(Items listed in a dataset)
···

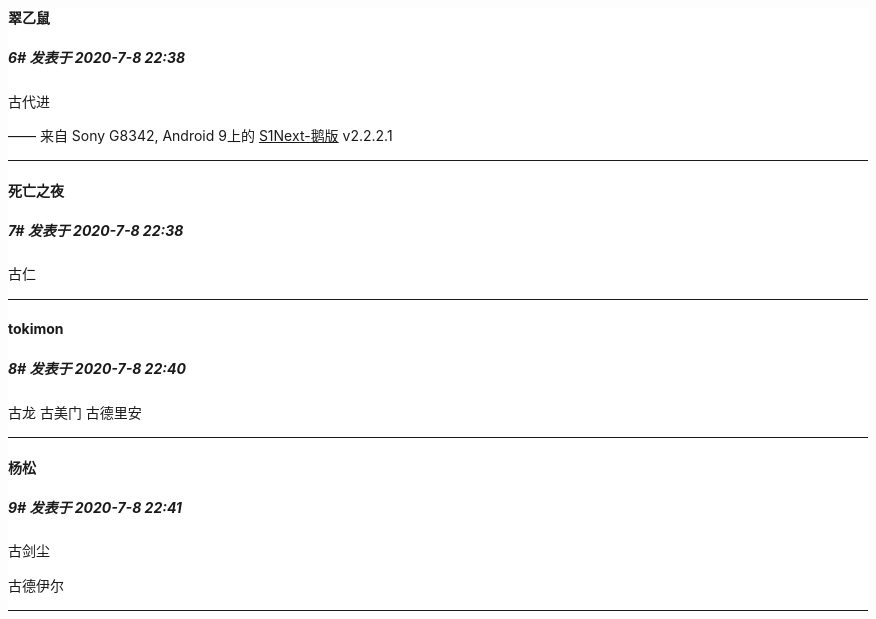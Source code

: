 ####  翠乙鼠  
##### 6#       发表于 2020-7-8 22:38




古代进

—— 来自 Sony G8342, Android 9上的 [S1Next-鹅版](https://github.com/ykrank/S1-Next/releases) v2.2.2.1







*****

####  死亡之夜  
##### 7#       发表于 2020-7-8 22:38




古仁







*****

####  tokimon  
##### 8#       发表于 2020-7-8 22:40




古龙
古美门
古德里安







*****

####  杨松  
##### 9#       发表于 2020-7-8 22:41




古剑尘

古德伊尔







*****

···

* [TASK GOAL]:
Exact repetition of the data is needed, with no images retained.

* [ANSWER TO THE EXERCISE]:
Source code

: ####  翠乙鼠  
##### 6#       发表于 2020-7-8 22:38




古代进

—— 来自 Sony G8342, Android 9上的 [S1Next-鹅版](https://github.com/ykrank/S1-Next/releases) v2.2.2.1







*****

####  死亡之夜  
##### 7#       发表于 2020-7-8 22:38




古仁







*****

####  tokimon  
##### 8#       发表于 2020-7-8 22:40




古龙
古美门
古德里安







*****

####  杨松  
##### 9#       发表于 2020-7-8 22:41




古剑尘

古德伊尔







*****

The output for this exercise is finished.